Escribe el P. Simón Cortina, cmd, Presidente de CONFER diocesana de Oviedo
Como cada año, desde su institución por san Juan Pablo II, este sábado coincidiendo con la festividad de la Presentación del Señor en el templo, se celebra la Jornada Mundial de la Vida Consagrada. Con tal motivo se invita a todos los cristianos a mirar a la vida consagrada y a cada uno de sus miembros como un don de Dios a la Iglesia y a la humanidad. Resulta un momento especial para agradecer a Dios las órdenes e institutos religiosos dedicados a la contemplación o a las obras apostólicas, los institutos seculares, el Orden de las vírgenes y las nuevas formas de vida consagrada.
El lema de este año es: Padre nuestro. La vida consagrada, presencia del amor de Dios. Cada consagrado, con su vida y testimonio, anuncia que Dios es Padre, que es un Dios que ama con entrañas de misericordia. Cuando los discípulos le pidieron a Jesús que les enseñara a orar lo hizo con una oración que comienza llamando Padre (Abba) a Dios. El padrenuestro, una de las primeras plegarias que todo cristiano aprende, expresa de inicio y con claridad el tipo de relación que Dios mantiene con cada uno de sus hijos e hijas.
Configurado con el Hijo, el consagrado, vive unido a Cristo su relación filial con Dios Padre al tiempo que en su relación fraterna con los hermanos testimonia el nombre de Dios: amor.
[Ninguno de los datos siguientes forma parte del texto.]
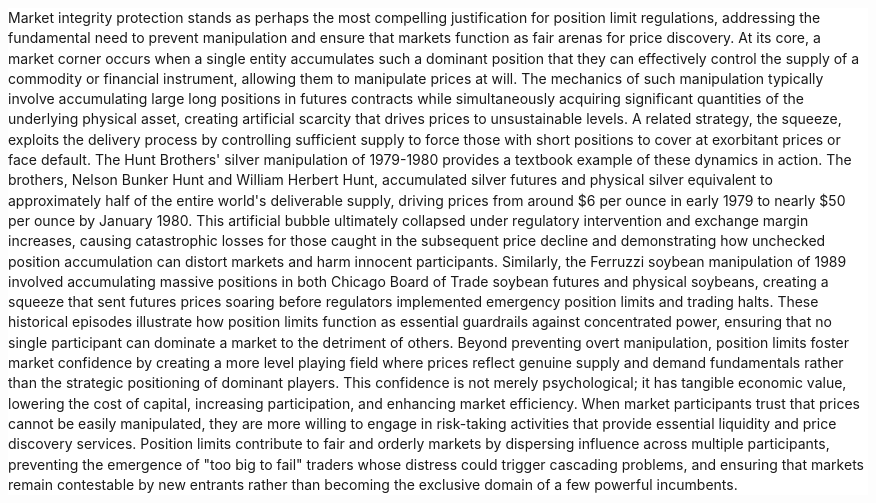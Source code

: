 Market integrity protection stands as perhaps the most compelling justification for position limit regulations, addressing the fundamental need to prevent manipulation and ensure that markets function as fair arenas for price discovery. At its core, a market corner occurs when a single entity accumulates such a dominant position that they can effectively control the supply of a commodity or financial instrument, allowing them to manipulate prices at will. The mechanics of such manipulation typically involve accumulating large long positions in futures contracts while simultaneously acquiring significant quantities of the underlying physical asset, creating artificial scarcity that drives prices to unsustainable levels. A related strategy, the squeeze, exploits the delivery process by controlling sufficient supply to force those with short positions to cover at exorbitant prices or face default. The Hunt Brothers' silver manipulation of 1979-1980 provides a textbook example of these dynamics in action. The brothers, Nelson Bunker Hunt and William Herbert Hunt, accumulated silver futures and physical silver equivalent to approximately half of the entire world's deliverable supply, driving prices from around $6 per ounce in early 1979 to nearly $50 per ounce by January 1980. This artificial bubble ultimately collapsed under regulatory intervention and exchange margin increases, causing catastrophic losses for those caught in the subsequent price decline and demonstrating how unchecked position accumulation can distort markets and harm innocent participants. Similarly, the Ferruzzi soybean manipulation of 1989 involved accumulating massive positions in both Chicago Board of Trade soybean futures and physical soybeans, creating a squeeze that sent futures prices soaring before regulators implemented emergency position limits and trading halts. These historical episodes illustrate how position limits function as essential guardrails against concentrated power, ensuring that no single participant can dominate a market to the detriment of others. Beyond preventing overt manipulation, position limits foster market confidence by creating a more level playing field where prices reflect genuine supply and demand fundamentals rather than the strategic positioning of dominant players. This confidence is not merely psychological; it has tangible economic value, lowering the cost of capital, increasing participation, and enhancing market efficiency. When market participants trust that prices cannot be easily manipulated, they are more willing to engage in risk-taking activities that provide essential liquidity and price discovery services. Position limits contribute to fair and orderly markets by dispersing influence across multiple participants, preventing the emergence of "too big to fail" traders whose distress could trigger cascading problems, and ensuring that markets remain contestable by new entrants rather than becoming the exclusive domain of a few powerful incumbents.
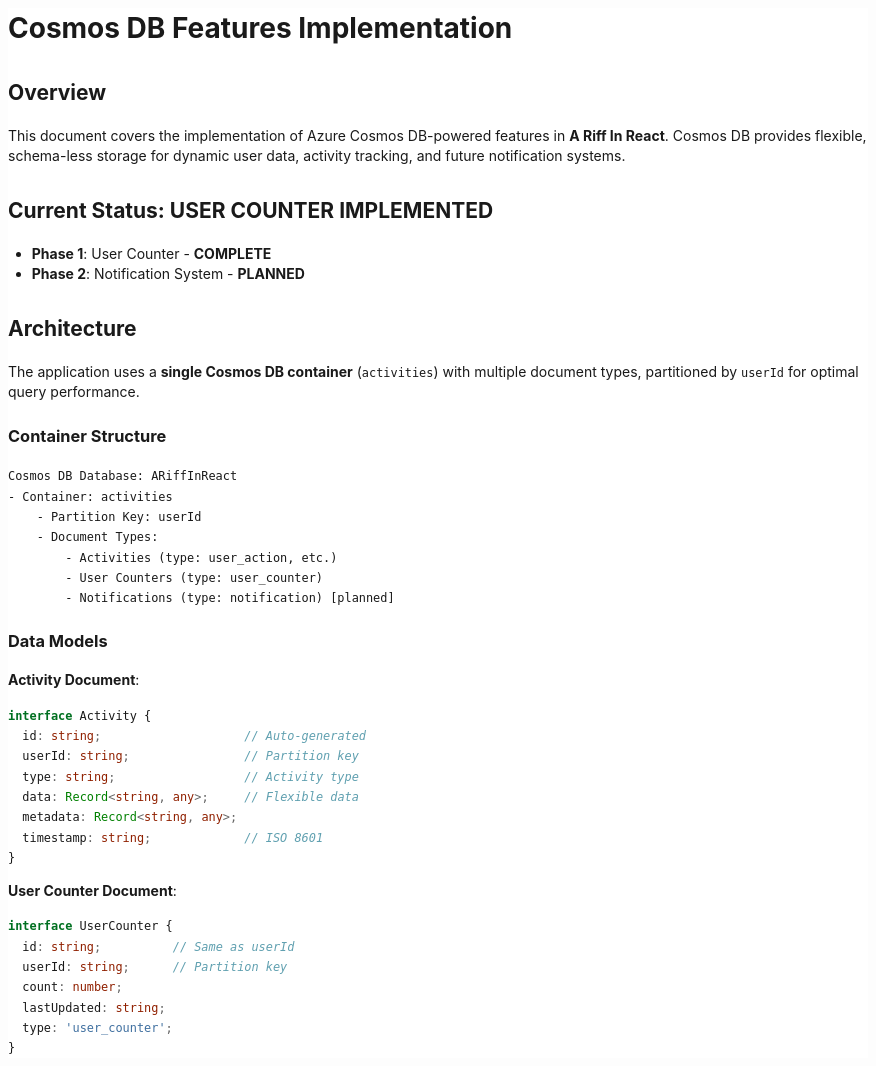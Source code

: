 # Cosmos DB Features Implementation

## Overview

This document covers the implementation of Azure Cosmos DB-powered features in **A Riff In React**. Cosmos DB provides flexible, schema-less storage for dynamic user data, activity tracking, and future notification systems.

## Current Status:  **USER COUNTER IMPLEMENTED**

- **Phase 1**: User Counter -  **COMPLETE**
- **Phase 2**: Notification System -  **PLANNED**

## Architecture

The application uses a **single Cosmos DB container** (`activities`) with multiple document types, partitioned by `userId` for optimal query performance.

### Container Structure

```
Cosmos DB Database: ARiffInReact
- Container: activities
    - Partition Key: userId
    - Document Types:
        - Activities (type: user_action, etc.)
        - User Counters (type: user_counter)
        - Notifications (type: notification) [planned]
```

### Data Models

**Activity Document**:
```typescript
interface Activity {
  id: string;                    // Auto-generated
  userId: string;                // Partition key
  type: string;                  // Activity type
  data: Record<string, any>;     // Flexible data
  metadata: Record<string, any>;
  timestamp: string;             // ISO 8601
}
```

**User Counter Document**:
```typescript
interface UserCounter {
  id: string;          // Same as userId
  userId: string;      // Partition key
  count: number;
  lastUpdated: string;
  type: 'user_counter';
}
```
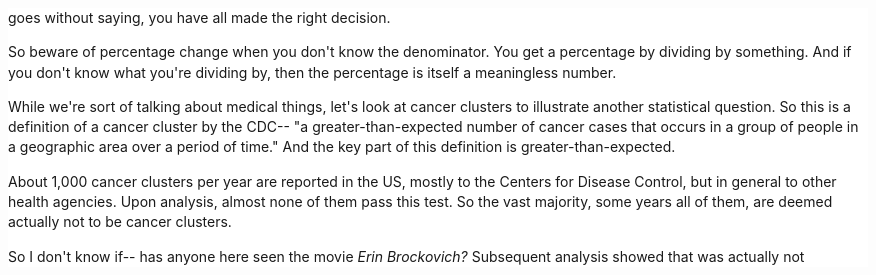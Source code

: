   <span m="890590">goes</span> <span m="890830">without</span> <span m="891130">saying,</span>
  <span m="891460">you</span> <span m="891540">have</span> <span m="891700">all made</span>
  <span m="892090">the</span> <span m="892210">right</span> <span m="892420">decision.</span></p><p><span
  m="895180">So</span> <span m="896220">beware</span> <span m="896730">of</span> <span
  m="896820">percentage</span> <span m="897480">change</span> <span m="898140">when</span>
  <span m="898350">you</span> <span m="898470">don't</span> <span m="898710">know</span>
  <span m="898920">the</span> <span m="899040">denominator.</span> <span m="901020">You</span>
  <span m="901080">get</span> <span m="901260">a</span> <span m="901320">percentage</span>
  <span m="901860">by</span> <span m="902040">dividing</span> <span m="902580">by</span>
  <span m="902730">something.</span> <span m="903210">And</span> <span m="903300">if</span>
  <span m="903420">you</span> <span m="903480">don't</span> <span m="903660">know</span>
  <span m="903810">what</span> <span m="904020">you're</span> <span m="904110">dividing</span>
  <span m="904650">by,</span> <span m="905760">then</span> <span m="906540">the</span>
  <span m="906660">percentage</span> <span m="907200">is</span> <span m="907380">itself</span>
  <span m="908070">a</span> <span m="908160">meaningless</span> <span m="908820">number.</span></p><p><span
  m="914440">While</span> <span m="914650">we're</span> <span m="915190">sort</span>
  <span m="915460">of</span> <span m="915520">talking</span> <span m="915880">about</span>
  <span m="916030">medical</span> <span m="916480">things,</span> <span m="918220">let's</span>
  <span m="918460">look</span> <span m="918700">at</span> <span m="919030">cancer</span>
  <span m="919450">clusters</span> <span m="921010">to</span> <span m="921100">illustrate</span>
  <span m="921640">another</span> <span m="922810">statistical</span> <span m="924370">question.</span>
  <span m="926090">So</span> <span m="926170">this</span> <span m="926440">is</span>
  <span m="926560">a</span> <span m="926650">definition</span> <span m="927140">of</span>
  <span m="927220">a</span> <span m="927280">cancer</span> <span m="927760">cluster</span>
  <span m="928210">by</span> <span m="928390">the</span> <span m="928510">CDC--</span>
  <span m="929970">&quot;a</span> <span m="930040">greater-than-expected</span> <span
  m="931030">number</span> <span m="931330">of</span> <span m="931420">cancer</span>
  <span m="931960">cases</span> <span m="933160">that</span> <span m="933280">occurs</span>
  <span m="933790">in</span> <span m="933970">a</span> <span m="934030">group</span>
  <span m="934300">of</span> <span m="934390">people</span> <span m="934930">in</span>
  <span m="935020">a</span> <span m="935110">geographic</span> <span m="935950">area</span>
  <span m="936370">over</span> <span m="936730">a</span> <span m="936790">period</span>
  <span m="937210">of</span> <span m="937300">time.&quot;</span> <span m="939210">And</span>
  <span m="939330">the</span> <span m="939420">key</span> <span m="939720">part</span>
  <span m="940050">of</span> <span m="940140">this</span> <span m="940560">definition</span>
  <span m="941280">is</span> <span m="942990">greater-than-expected.</span></p><p><span
  m="948090">About</span> <span m="948450">1,000</span> <span m="950880">cancer</span>
  <span m="951330">clusters</span> <span m="952080">per</span> <span m="952290">year</span>
  <span m="953370">are</span> <span m="953430">reported</span> <span m="954000">in</span>
  <span m="954150">the</span> <span m="954240">US,</span> <span m="954870">mostly</span>
  <span m="955350">to</span> <span m="955530">the</span> <span m="955620">Centers</span>
  <span m="956010">for</span> <span m="956130">Disease</span> <span m="956520">Control,</span>
  <span m="957060">but</span> <span m="957600">in</span> <span m="957720">general</span>
  <span m="958080">to</span> <span m="958170">other</span> <span m="959190">health</span>
  <span m="959460">agencies.</span> <span m="961940">Upon</span> <span m="962360">analysis,</span>
  <span m="963260">almost</span> <span m="963800">none</span> <span m="964160">of</span>
  <span m="964280">them</span> <span m="965610">pass</span> <span m="965940">this</span>
  <span m="966180">test.</span> <span m="968200">So</span> <span m="968410">the</span>
  <span m="968500">vast</span> <span m="969040">majority,</span> <span m="970600">some</span>
  <span m="970840">years</span> <span m="971090">all</span> <span m="971470">of</span>
  <span m="971590">them,</span> <span m="972460">are</span> <span m="972580">deemed</span>
  <span m="973060">actually</span> <span m="973570">not</span> <span m="973960">to</span>
  <span m="974080">be</span> <span m="974200">cancer</span> <span m="974590">clusters.</span></p><p><span
  m="978430">So</span> <span m="978640">I</span> <span m="978730">don't</span> <span
  m="978820">know</span> <span m="979000">if--</span> <span m="979180">has</span>
  <span m="979430">anyone</span> <span m="979810">here</span> <span m="979960">seen</span>
  <span m="980170">the</span> <span m="980230">movie</span> <span m="980530"><i>Erin</i></span>
  <span m="980800"><i>Brockovich?</i></span> <span m="983210">Subsequent</span> <span
  m="983750">analysis</span> <span m="984320">showed</span> <span m="984620">that</span>
  <span m="984800">was</span> <span m="985010">actually</span> <span m="985460">not</span>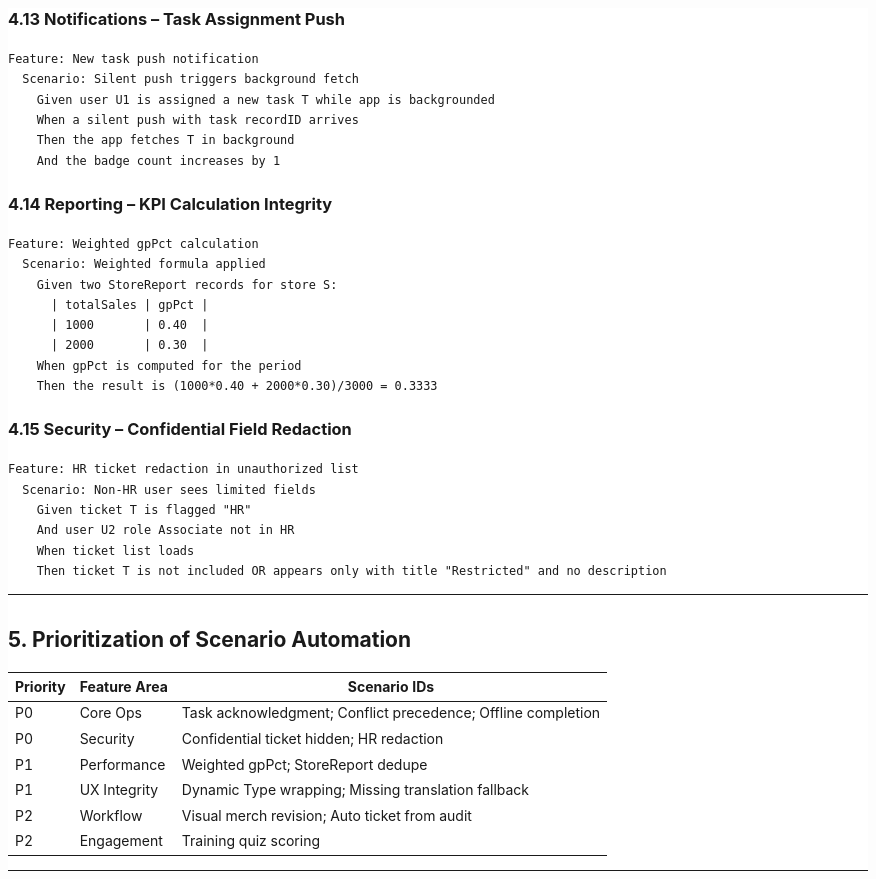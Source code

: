 ### 4.13 Notifications – Task Assignment Push

```gherkin
Feature: New task push notification
  Scenario: Silent push triggers background fetch
    Given user U1 is assigned a new task T while app is backgrounded
    When a silent push with task recordID arrives
    Then the app fetches T in background
    And the badge count increases by 1
```

### 4.14 Reporting – KPI Calculation Integrity

```gherkin
Feature: Weighted gpPct calculation
  Scenario: Weighted formula applied
    Given two StoreReport records for store S:
      | totalSales | gpPct |
      | 1000       | 0.40  |
      | 2000       | 0.30  |
    When gpPct is computed for the period
    Then the result is (1000*0.40 + 2000*0.30)/3000 = 0.3333
```

### 4.15 Security – Confidential Field Redaction

```gherkin
Feature: HR ticket redaction in unauthorized list
  Scenario: Non-HR user sees limited fields
    Given ticket T is flagged "HR"
    And user U2 role Associate not in HR
    When ticket list loads
    Then ticket T is not included OR appears only with title "Restricted" and no description
```

---

## 5. Prioritization of Scenario Automation

| Priority | Feature Area | Scenario IDs                                                 |
| -------- | ------------ | ------------------------------------------------------------ |
| P0       | Core Ops     | Task acknowledgment; Conflict precedence; Offline completion |
| P0       | Security     | Confidential ticket hidden; HR redaction                     |
| P1       | Performance  | Weighted gpPct; StoreReport dedupe                           |
| P1       | UX Integrity | Dynamic Type wrapping; Missing translation fallback          |
| P2       | Workflow     | Visual merch revision; Auto ticket from audit                |
| P2       | Engagement   | Training quiz scoring                                        |

---
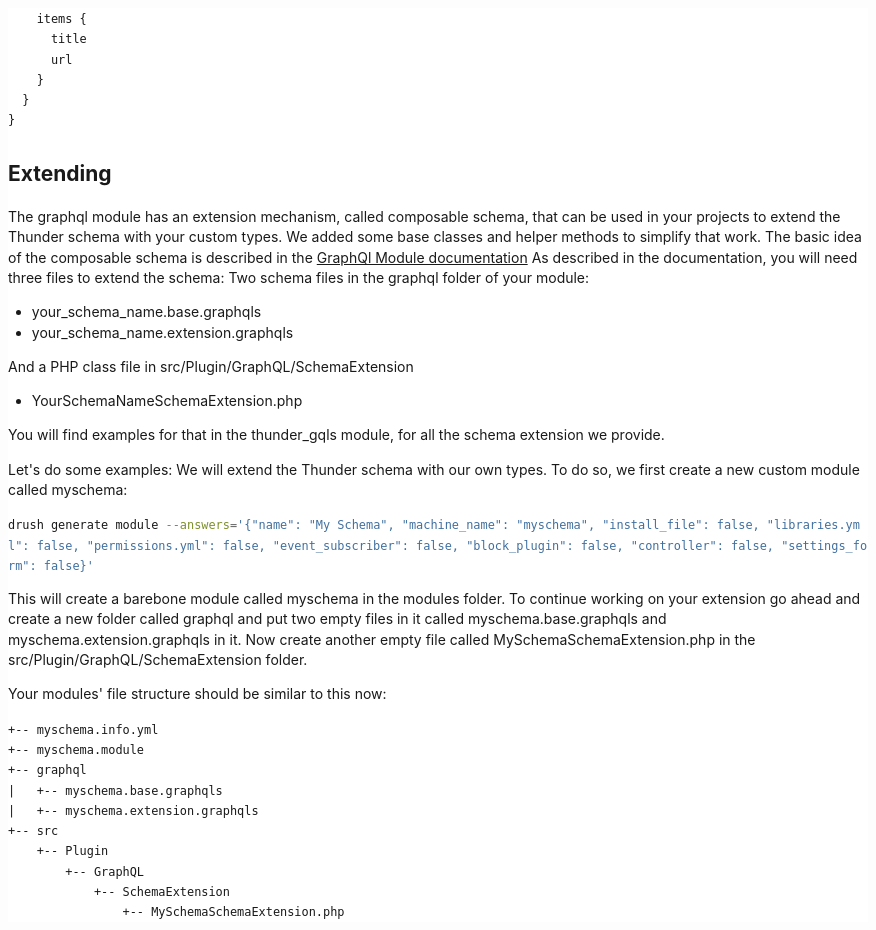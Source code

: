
 ```graphql
    items {
      title
      url
    }
  }
}
```

## Extending

The graphql module has an extension mechanism, called composable schema, that can be used in your projects to extend the
Thunder schema with your custom types. We added some base classes and helper methods to simplify that work. The basic
idea of the composable schema is described in
the [GraphQl Module documentation](https://drupal-graphql.gitbook.io/graphql/v/8.x-4.x/advanced/composable-schemas)
As described in the documentation, you will need three files to extend the schema: Two schema files in the graphql
folder of your module:

- your_schema_name.base.graphqls
- your_schema_name.extension.graphqls

And a PHP class file in src/Plugin/GraphQL/SchemaExtension

- YourSchemaNameSchemaExtension.php

You will find examples for that in the thunder_gqls module, for all the schema extension we provide.

Let's do some examples: We will extend the Thunder schema with our own types. To do so, we first create a new custom
module called myschema:



```bash
drush generate module --answers='{"name": "My Schema", "machine_name": "myschema", "install_file": false, "libraries.yml": false, "permissions.yml": false, "event_subscriber": false, "block_plugin": false, "controller": false, "settings_form": false}'
```



This will create a barebone module called myschema in the modules folder. To continue working on your extension go ahead
and create a new folder called graphql and put two empty files in it called myschema.base.graphqls and
myschema.extension.graphqls in it. Now create another empty file called MySchemaSchemaExtension.php in the
src/Plugin/GraphQL/SchemaExtension folder.

Your modules' file structure should be similar to this now:

```text
+-- myschema.info.yml
+-- myschema.module
+-- graphql
|   +-- myschema.base.graphqls
|   +-- myschema.extension.graphqls
+-- src
    +-- Plugin
        +-- GraphQL
            +-- SchemaExtension
                +-- MySchemaSchemaExtension.php
```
El consagrado está llamado a ser testimonio vivo de que el encuentro con Dios es posible en toda época y lugar, de que su amor llega a todo rincón de la tierra y del corazón humano, a las periferias geográficas y existenciales. La presencia del consagrado ha de ser signo de que el don del Reino se acoge y se construye respondiendo a la voluntad de Dios Padre en el día a día asistido por la gracia de la fidelidad. Un Reino que ya está aquí en cada instante y detalle, en lo pequeño y en lo escondido.
La persona consagrada está también llamada a ser hombre o mujer de petición. El Padre conoce nuestras necesidades antes de dirigirse a él y todas ellas tienen eco en su corazón sabiendo que, en último término, siempre resultará lo que sea mejor para cada uno de nosotros. Sintiéndose y reconociéndose débil y limitado, necesitado del perdón de Dios, el consagrado aprenderá a perdonar y disculpar. Sabrá ser presencia del amor de Dios que recrea lo que parece perdido, ayuda a sanar heridas, devuelve la confianza, levanta de las caídas, acompaña en el camino, comparte esperanza, regala sonrisas y abraza con pasión la vida.